Better tool support. Controllers remain at the standard location so "Add Controller" is accessible on the context-menu and missing views are highlighted in the controller-code. Also there is no need to configure or write a custom controller factory.
I don't see any big drawbacks.
Just go with Option 1.
Just because you have a reference to the assembly doesn't mean your breaking the SoC.
The Web Project still knows nothing about the underlying implementations, only the interface.
The Web Project is the "aggregator" of the below layers therefore it makes sense it should know about them in order to configure them.
I split the MVC project in two roughly as described in Mark Seemans Answer.
The MVCApplication is a humble object and requires references to everything, but doesn't have any of the MVC code, apart from global.asax (which it needs) and web.config (which it seems to want).
The MvcUI project only references interfaces and uses dependency injection.
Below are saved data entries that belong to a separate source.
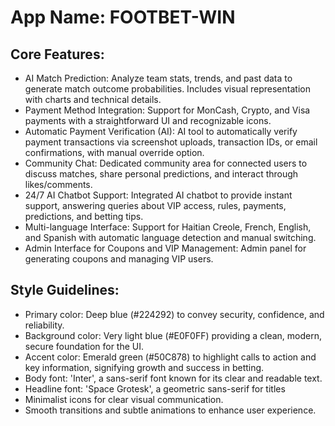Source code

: # **App Name**: FOOTBET-WIN

## Core Features:

- AI Match Prediction: Analyze team stats, trends, and past data to generate match outcome probabilities. Includes visual representation with charts and technical details.
- Payment Method Integration: Support for MonCash, Crypto, and Visa payments with a straightforward UI and recognizable icons.
- Automatic Payment Verification (AI): AI tool to automatically verify payment transactions via screenshot uploads, transaction IDs, or email confirmations, with manual override option.
- Community Chat: Dedicated community area for connected users to discuss matches, share personal predictions, and interact through likes/comments.
- 24/7 AI Chatbot Support: Integrated AI chatbot to provide instant support, answering queries about VIP access, rules, payments, predictions, and betting tips.
- Multi-language Interface: Support for Haitian Creole, French, English, and Spanish with automatic language detection and manual switching.
- Admin Interface for Coupons and VIP Management: Admin panel for generating coupons and managing VIP users.

## Style Guidelines:

- Primary color: Deep blue (#224292) to convey security, confidence, and reliability.
- Background color: Very light blue (#E0F0FF) providing a clean, modern, secure foundation for the UI.
- Accent color: Emerald green (#50C878) to highlight calls to action and key information, signifying growth and success in betting.
- Body font: 'Inter', a sans-serif font known for its clear and readable text.
- Headline font: 'Space Grotesk', a geometric sans-serif for titles
- Minimalist icons for clear visual communication.
- Smooth transitions and subtle animations to enhance user experience.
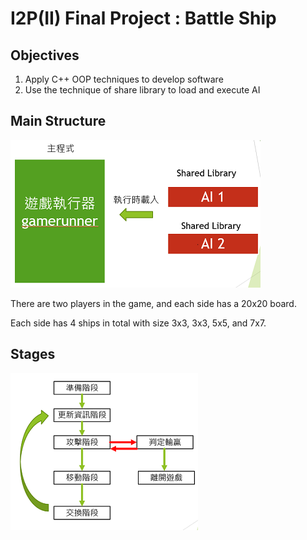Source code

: # I2P(II) Final Project : Battle Ship
## Objectives
1. Apply C++ OOP techniques to develop software
2. Use the technique of share library to load and execute AI
## Main Structure
![structure](https://github.com/Li-JenChang/Introduction-to-Programming-II_Spring2019/blob/master/Final%20Project%20-%20Battle%20Ship/images/main%20structure.PNG)

There are two players in the game, and each side has a 20x20 board.

Each side has 4 ships in total with size 3x3, 3x3, 5x5, and 7x7.

## Stages
![states](https://github.com/Li-JenChang/Introduction-to-Programming-II_Spring2019/blob/master/Final%20Project%20-%20Battle%20Ship/images/state%20transition.PNG)
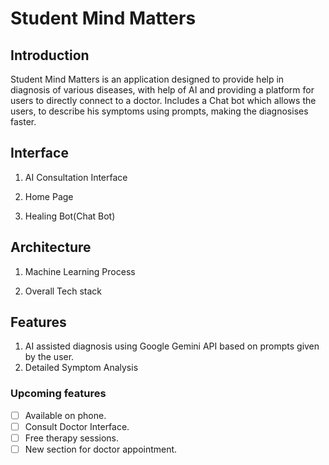 # Student Mind Matters
## Introduction
Student Mind Matters is an application designed to provide help in diagnosis of various diseases, with help of AI and providing a platform for users to directly connect to a doctor. Includes a Chat bot which allows the users, to describe his symptoms using prompts, making the diagnosises faster.


## Interface
1. AI Consultation Interface

2. Home Page

3. Healing Bot(Chat Bot)


## Architecture
1. Machine Learning Process
  
2. Overall Tech stack


## Features
1. AI assisted diagnosis using Google Gemini API based on prompts given by the user.
2. Detailed Symptom Analysis


### Upcoming features
- [ ] Available on phone.
- [ ] Consult Doctor Interface.
- [ ] Free therapy sessions.
- [ ] New section for doctor appointment.
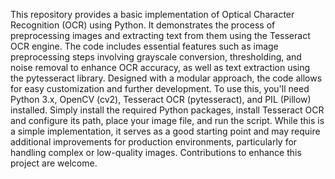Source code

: This repository provides a basic implementation of Optical Character Recognition (OCR) using Python. It demonstrates the process of preprocessing images and extracting text from them using the Tesseract OCR engine. The code includes essential features such as image preprocessing steps involving grayscale conversion, thresholding, and noise removal to enhance OCR accuracy, as well as text extraction using the pytesseract library. Designed with a modular approach, the code allows for easy customization and further development. To use this, you'll need Python 3.x, OpenCV (cv2), Tesseract OCR (pytesseract), and PIL (Pillow) installed. Simply install the required Python packages, install Tesseract OCR and configure its path, place your image file, and run the script. While this is a simple implementation, it serves as a good starting point and may require additional improvements for production environments, particularly for handling complex or low-quality images. Contributions to enhance this project are welcome.
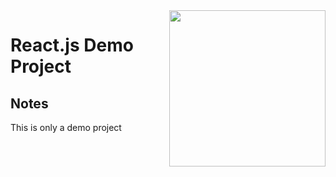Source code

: <img src="http://www.reactjsprogram.com/images/reactjsprogram-500.png" width="250" align="right">

React.js Demo Project
========


## Notes
This is only a demo project
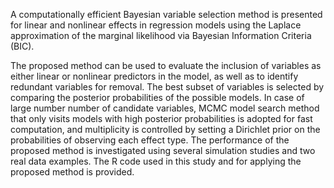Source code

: A computationally efficient Bayesian variable selection method is presented for linear and nonlinear effects in regression models using the Laplace approximation of the marginal likelihood via Bayesian Information Criteria (BIC).

The proposed method can be used to evaluate the inclusion of variables as either linear or nonlinear predictors in the model, as well as to identify redundant variables for removal. The best subset of variables is selected by comparing the posterior probabilities of the possible models. In case of large number number of candidate variables, MCMC model search method that only visits models with high posterior probabilities is adopted for fast computation, and multiplicity is controlled by setting a Dirichlet prior on the probabilities of observing each effect type. The performance of the proposed method is investigated using several simulation studies and two real data examples. The R code used in this study and for applying the proposed method is provided.
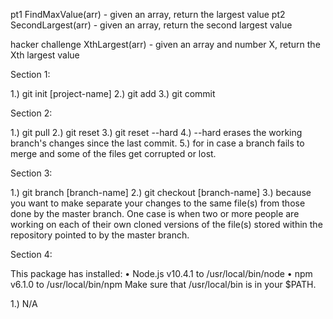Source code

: 
pt1 FindMaxValue(arr) - given an array, return the largest value
pt2 SecondLargest(arr) - given an array, return the second largest value

hacker challenge XthLargest(arr) - given an array and number X, return the Xth largest value

Section 1:

1.) git init [project-name]
2.) git add
3.) git commit

Section 2:

1.) git pull
2.) git reset
3.) git reset --hard
4.) --hard erases the working branch's changes since the last commit.
5.) for in case a branch fails to merge and some of the files get corrupted or lost.

Section 3:

1.) git branch [branch-name]
2.) git checkout [branch-name]
3.) because you want to make separate your changes to the same file(s) from those done by the master branch. One case is when two or more people are working on each of their own cloned versions of the file(s) stored within the repository pointed to by the master branch.

Section 4:

This package has installed:
	•	Node.js v10.4.1 to /usr/local/bin/node
	•	npm v6.1.0 to /usr/local/bin/npm
Make sure that /usr/local/bin is in your $PATH.

1.) N/A
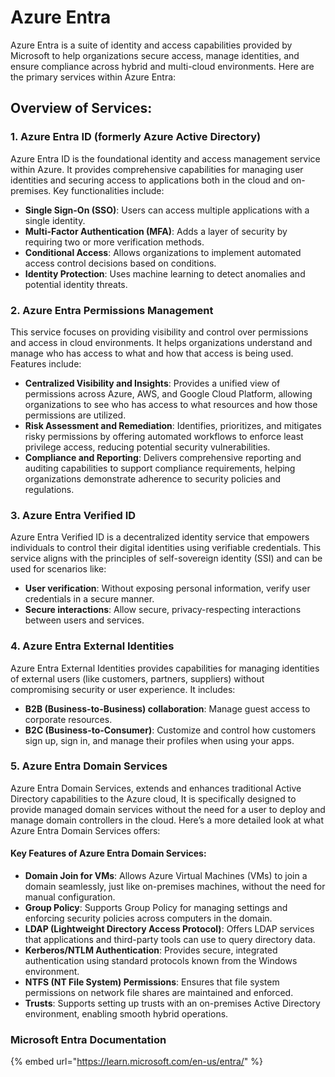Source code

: # Azure Entra

Azure Entra is a suite of identity and access capabilities provided by Microsoft to help organizations secure access, manage identities, and ensure compliance across hybrid and multi-cloud environments. Here are the primary services within Azure Entra:

## Overview of Services:

### 1. **Azure Entra ID (formerly Azure Active Directory)**

Azure Entra ID is the foundational identity and access management service within Azure. It provides comprehensive capabilities for managing user identities and securing access to applications both in the cloud and on-premises. Key functionalities include:

* **Single Sign-On (SSO)**: Users can access multiple applications with a single identity.
* **Multi-Factor Authentication (MFA)**: Adds a layer of security by requiring two or more verification methods.
* **Conditional Access**: Allows organizations to implement automated access control decisions based on conditions.
* **Identity Protection**: Uses machine learning to detect anomalies and potential identity threats.

### 2. **Azure Entra Permissions Management**

This service focuses on providing visibility and control over permissions and access in cloud environments. It helps organizations understand and manage who has access to what and how that access is being used. Features include:

* **Centralized Visibility and Insights**: Provides a unified view of permissions across Azure, AWS, and Google Cloud Platform, allowing organizations to see who has access to what resources and how those permissions are utilized.
* **Risk Assessment and Remediation**: Identifies, prioritizes, and mitigates risky permissions by offering automated workflows to enforce least privilege access, reducing potential security vulnerabilities.
* **Compliance and Reporting**: Delivers comprehensive reporting and auditing capabilities to support compliance requirements, helping organizations demonstrate adherence to security policies and regulations.

### 3. **Azure Entra Verified ID**

Azure Entra Verified ID is a decentralized identity service that empowers individuals to control their digital identities using verifiable credentials. This service aligns with the principles of self-sovereign identity (SSI) and can be used for scenarios like:

* **User verification**: Without exposing personal information, verify user credentials in a secure manner.
* **Secure interactions**: Allow secure, privacy-respecting interactions between users and services.

### 4. **Azure Entra External Identities**

Azure Entra External Identities provides capabilities for managing identities of external users (like customers, partners, suppliers) without compromising security or user experience. It includes:

* **B2B (Business-to-Business) collaboration**: Manage guest access to corporate resources.
* **B2C (Business-to-Consumer)**: Customize and control how customers sign up, sign in, and manage their profiles when using your apps.

### 5. **Azure Entra Domain Services**

Azure Entra Domain Services, extends and enhances traditional Active Directory capabilities to the Azure cloud, It is specifically designed to provide managed domain services without the need for a user to deploy and manage domain controllers in the cloud. Here’s a more detailed look at what Azure Entra Domain Services offers:

#### Key Features of Azure Entra Domain Services:

* **Domain Join for VMs**: Allows Azure Virtual Machines (VMs) to join a domain seamlessly, just like on-premises machines, without the need for manual configuration.
* **Group Policy**: Supports Group Policy for managing settings and enforcing security policies across computers in the domain.
* **LDAP (Lightweight Directory Access Protocol)**: Offers LDAP services that applications and third-party tools can use to query directory data.
* **Kerberos/NTLM Authentication**: Provides secure, integrated authentication using standard protocols known from the Windows environment.
* **NTFS (NT File System) Permissions**: Ensures that file system permissions on network file shares are maintained and enforced.
* **Trusts**: Supports setting up trusts with an on-premises Active Directory environment, enabling smooth hybrid operations.

### Microsoft Entra Documentation

{% embed url="https://learn.microsoft.com/en-us/entra/" %}
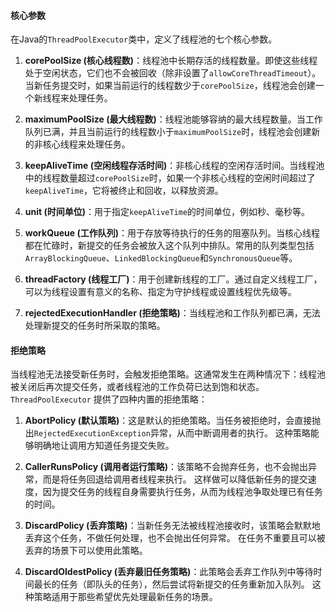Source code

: #### 核心参数

在Java的`ThreadPoolExecutor`类中，定义了线程池的七个核心参数。

1.  **corePoolSize (核心线程数)**：线程池中长期存活的线程数量。即使这些线程处于空闲状态，它们也不会被回收（除非设置了`allowCoreThreadTimeout`）。当新任务提交时，如果当前运行的线程数少于`corePoolSize`，线程池会创建一个新线程来处理任务。

2.  **maximumPoolSize (最大线程数)**：线程池能够容纳的最大线程数量。当工作队列已满，并且当前运行的线程数小于`maximumPoolSize`时，线程池会创建新的非核心线程来处理任务。

3.  **keepAliveTime (空闲线程存活时间)**：非核心线程的空闲存活时间。当线程池中的线程数量超过`corePoolSize`时，如果一个非核心线程的空闲时间超过了`keepAliveTime`，它将被终止和回收，以释放资源。

4.  **unit (时间单位)**：用于指定`keepAliveTime`的时间单位，例如秒、毫秒等。

5.  **workQueue (工作队列)**：用于存放等待执行的任务的阻塞队列。当核心线程都在忙碌时，新提交的任务会被放入这个队列中排队。常用的队列类型包括`ArrayBlockingQueue`、`LinkedBlockingQueue`和`SynchronousQueue`等。

6.  **threadFactory (线程工厂)**：用于创建新线程的工厂。通过自定义线程工厂，可以为线程设置有意义的名称、指定为守护线程或设置线程优先级等。

7.  **rejectedExecutionHandler (拒绝策略)**：当线程池和工作队列都已满，无法处理新提交的任务时所采取的策略。

#### 拒绝策略

当线程池无法接受新任务时，会触发拒绝策略。这通常发生在两种情况下：线程池被关闭后再次提交任务，或者线程池的工作负荷已达到饱和状态。 `ThreadPoolExecutor` 提供了四种内置的拒绝策略：

1.  **AbortPolicy (默认策略)**：这是默认的拒绝策略。当任务被拒绝时，会直接抛出`RejectedExecutionException`异常，从而中断调用者的执行。 这种策略能够明确地让调用方知道任务提交失败。

2.  **CallerRunsPolicy (调用者运行策略)**：该策略不会抛弃任务，也不会抛出异常，而是将任务回退给调用者线程来执行。 这样做可以降低新任务的提交速度，因为提交任务的线程自身需要执行任务，从而为线程池争取处理已有任务的时间。

3.  **DiscardPolicy (丢弃策略)**：当新任务无法被线程池接收时，该策略会默默地丢弃这个任务，不做任何处理，也不会抛出任何异常。 在任务不重要且可以被丢弃的场景下可以使用此策略。

4.  **DiscardOldestPolicy (丢弃最旧任务策略)**：此策略会丢弃工作队列中等待时间最长的任务（即队头的任务），然后尝试将新提交的任务重新加入队列。 这种策略适用于那些希望优先处理最新任务的场景。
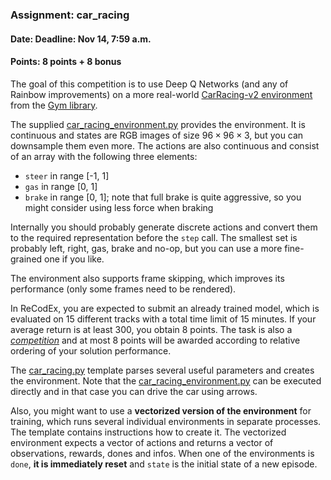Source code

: ### Assignment: car_racing
#### Date: Deadline: Nov 14, 7:59 a.m.
#### Points: 8 points + 8 bonus

The goal of this competition is to use Deep Q Networks (and any of Rainbow improvements)
on a more real-world [CarRacing-v2 environment](https://www.gymlibrary.dev/environments/box2d/car_racing/)
from the [Gym library](https://www.gymlibrary.dev/).

The supplied [car_racing_environment.py](https://github.com/ufal/npfl122/tree/master/labs/05/car_racing_environment.py)
provides the environment. It is continuous and states are RGB images of size
$96×96×3$, but you can downsample them even more. The actions
are also continuous and consist of an array with the following three elements:
- `steer` in range [-1, 1]
- `gas` in range [0, 1]
- `brake` in range [0, 1]; note that full brake is quite aggressive, so you
  might consider using less force when braking

Internally you should probably generate discrete actions and convert them to the
required representation before the `step` call. The smallest set is probably
left, right, gas, brake and no-op, but you can use a more fine-grained one if
you like.

The environment also supports frame skipping, which improves its performance (only
some frames need to be rendered).

In ReCodEx, you are expected to submit an already trained model,
which is evaluated on 15 different tracks with a total time
limit of 15 minutes. If your average return is at least 300, you obtain
8 points. The task is also a [_competition_](https://ufal.mff.cuni.cz/courses/npfl122/2223-winter#competitions)
and at most 8 points will be awarded according to relative ordering of your
solution performance.

The [car_racing.py](https://github.com/ufal/npfl122/tree/master/labs/05/car_racing.py)
template parses several useful parameters and creates the environment.
Note that the [car_racing_environment.py](https://github.com/ufal/npfl122/tree/master/labs/05/car_racing_environment.py)
can be executed directly and in that case you can drive the car using arrows.

Also, you might want to use a **vectorized version of the environment** for
training, which runs several individual environments in separate processes.
The template contains instructions how to create it. The vectorized environment
expects a vector of actions and returns a vector of observations, rewards, dones
and infos. When one of the environments is `done`, **it is immediately reset** and
`state` is the initial state of a new episode.
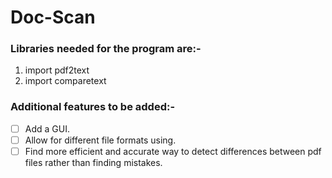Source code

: # Doc-Scan

### Libraries needed for the program are:-

1. import pdf2text
2. import comparetext

### Additional features to be added:-

- [ ] Add a GUI.
- [ ] Allow for different file formats using.
- [ ] Find more efficient and accurate way to detect differences between pdf files rather than finding mistakes.

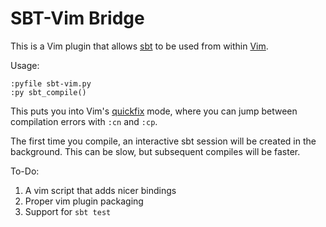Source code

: 
SBT-Vim Bridge
==============

This is a Vim plugin that allows [sbt](https://github.com/harrah/xsbt/wiki) to
be used from within [Vim](http://www.vim.org/).

Usage:

    :pyfile sbt-vim.py
    :py sbt_compile()

This puts you into Vim's
[quickfix](http://vimdoc.sourceforge.net/htmldoc/quickfix.html) mode, where you
can jump between compilation errors with `:cn` and `:cp`.

The first time you compile, an interactive sbt session will be created in the
background. This can be slow, but subsequent compiles will be faster.

To-Do:

1. A vim script that adds nicer bindings
2. Proper vim plugin packaging
3. Support for `sbt test`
If you put both the projects (.csproj files) in the same directory then the Content, Controllers, Models, Scripts and Views folders are all actually in the same place, so all the tooling works.
The picture of the solution below shows the idea.
The directory structure looks something like this
And you end up with a Dependency graph like this
Recently i was following the same thing and figured about the MEF (Managed Extensibility Framework). With the help of MEF and reflection you can get rid of that DAL/Unit of work reference from your composition root and you don't need to have 2 mvc projects as discussed above.